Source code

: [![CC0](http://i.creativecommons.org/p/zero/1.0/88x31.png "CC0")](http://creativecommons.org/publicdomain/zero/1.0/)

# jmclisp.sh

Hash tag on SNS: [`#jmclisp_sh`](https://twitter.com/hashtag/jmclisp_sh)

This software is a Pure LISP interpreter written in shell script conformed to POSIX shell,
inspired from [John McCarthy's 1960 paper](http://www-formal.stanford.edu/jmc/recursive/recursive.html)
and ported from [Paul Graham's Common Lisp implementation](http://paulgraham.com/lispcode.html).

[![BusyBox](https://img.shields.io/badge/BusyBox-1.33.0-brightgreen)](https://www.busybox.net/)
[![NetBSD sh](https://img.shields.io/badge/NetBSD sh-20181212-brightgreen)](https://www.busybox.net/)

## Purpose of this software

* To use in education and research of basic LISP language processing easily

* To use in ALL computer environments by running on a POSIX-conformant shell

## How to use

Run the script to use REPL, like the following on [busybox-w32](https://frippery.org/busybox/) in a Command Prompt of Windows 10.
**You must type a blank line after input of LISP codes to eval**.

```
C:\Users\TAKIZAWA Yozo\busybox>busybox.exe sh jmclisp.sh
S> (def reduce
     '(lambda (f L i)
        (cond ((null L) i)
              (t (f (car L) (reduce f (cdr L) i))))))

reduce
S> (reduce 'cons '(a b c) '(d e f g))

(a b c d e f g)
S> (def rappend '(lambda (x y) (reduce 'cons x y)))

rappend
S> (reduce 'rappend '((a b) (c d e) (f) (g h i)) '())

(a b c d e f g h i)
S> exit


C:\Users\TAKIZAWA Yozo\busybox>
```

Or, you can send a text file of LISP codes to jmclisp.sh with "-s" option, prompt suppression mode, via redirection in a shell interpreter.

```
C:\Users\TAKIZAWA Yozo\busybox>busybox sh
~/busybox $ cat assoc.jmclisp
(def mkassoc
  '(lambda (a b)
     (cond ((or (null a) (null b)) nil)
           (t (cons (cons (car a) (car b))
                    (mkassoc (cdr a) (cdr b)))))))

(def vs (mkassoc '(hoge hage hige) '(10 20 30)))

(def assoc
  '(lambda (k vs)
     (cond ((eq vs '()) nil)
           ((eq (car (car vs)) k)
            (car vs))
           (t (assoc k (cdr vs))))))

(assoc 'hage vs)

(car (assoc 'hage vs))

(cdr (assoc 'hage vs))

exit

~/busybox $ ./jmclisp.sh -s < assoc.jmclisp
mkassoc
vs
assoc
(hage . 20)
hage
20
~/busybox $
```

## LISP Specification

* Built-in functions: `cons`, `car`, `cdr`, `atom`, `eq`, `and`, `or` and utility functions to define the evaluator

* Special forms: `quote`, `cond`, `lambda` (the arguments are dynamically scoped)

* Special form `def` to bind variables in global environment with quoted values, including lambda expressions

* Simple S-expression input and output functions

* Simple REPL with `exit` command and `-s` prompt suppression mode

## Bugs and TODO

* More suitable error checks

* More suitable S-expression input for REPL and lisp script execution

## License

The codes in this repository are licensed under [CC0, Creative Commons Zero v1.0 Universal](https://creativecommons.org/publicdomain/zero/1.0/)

- **WORK REQUIRED**
Retype the records above in full, exactly.

- **SOLUTION FOR THIS EXERCISE**
Source code

: [![CC0](http://i.creativecommons.org/p/zero/1.0/88x31.png "CC0")](http://creativecommons.org/publicdomain/zero/1.0/)

# jmclisp.sh

Hash tag on SNS: [`#jmclisp_sh`](https://twitter.com/hashtag/jmclisp_sh)

This software is a Pure LISP interpreter written in shell script conformed to POSIX shell,
inspired from [John McCarthy's 1960 paper](http://www-formal.stanford.edu/jmc/recursive/recursive.html)
and ported from [Paul Graham's Common Lisp implementation](http://paulgraham.com/lispcode.html).

[![BusyBox](https://img.shields.io/badge/BusyBox-1.33.0-brightgreen)](https://www.busybox.net/)
[![NetBSD sh](https://img.shields.io/badge/NetBSD sh-20181212-brightgreen)](https://www.busybox.net/)

## Purpose of this software

* To use in education and research of basic LISP language processing easily

* To use in ALL computer environments by running on a POSIX-conformant shell

## How to use

Run the script to use REPL, like the following on [busybox-w32](https://frippery.org/busybox/) in a Command Prompt of Windows 10.
**You must type a blank line after input of LISP codes to eval**.

```
C:\Users\TAKIZAWA Yozo\busybox>busybox.exe sh jmclisp.sh
S> (def reduce
     '(lambda (f L i)
        (cond ((null L) i)
              (t (f (car L) (reduce f (cdr L) i))))))

reduce
S> (reduce 'cons '(a b c) '(d e f g))

(a b c d e f g)
S> (def rappend '(lambda (x y) (reduce 'cons x y)))

rappend
S> (reduce 'rappend '((a b) (c d e) (f) (g h i)) '())

(a b c d e f g h i)
S> exit


C:\Users\TAKIZAWA Yozo\busybox>
```

Or, you can send a text file of LISP codes to jmclisp.sh with "-s" option, prompt suppression mode, via redirection in a shell interpreter.

```
C:\Users\TAKIZAWA Yozo\busybox>busybox sh
~/busybox $ cat assoc.jmclisp
(def mkassoc
  '(lambda (a b)
     (cond ((or (null a) (null b)) nil)
           (t (cons (cons (car a) (car b))
                    (mkassoc (cdr a) (cdr b)))))))

(def vs (mkassoc '(hoge hage hige) '(10 20 30)))

(def assoc
  '(lambda (k vs)
     (cond ((eq vs '()) nil)
           ((eq (car (car vs)) k)
            (car vs))
           (t (assoc k (cdr vs))))))

(assoc 'hage vs)

(car (assoc 'hage vs))

(cdr (assoc 'hage vs))

exit

~/busybox $ ./jmclisp.sh -s < assoc.jmclisp
mkassoc
vs
assoc
(hage . 20)
hage
20
~/busybox $
```

## LISP Specification

* Built-in functions: `cons`, `car`, `cdr`, `atom`, `eq`, `and`, `or` and utility functions to define the evaluator

* Special forms: `quote`, `cond`, `lambda` (the arguments are dynamically scoped)

* Special form `def` to bind variables in global environment with quoted values, including lambda expressions

* Simple S-expression input and output functions

* Simple REPL with `exit` command and `-s` prompt suppression mode

## Bugs and TODO

* More suitable error checks

* More suitable S-expression input for REPL and lisp script execution

## License

The codes in this repository are licensed under [CC0, Creative Commons Zero v1.0 Universal](https://creativecommons.org/publicdomain/zero/1.0/)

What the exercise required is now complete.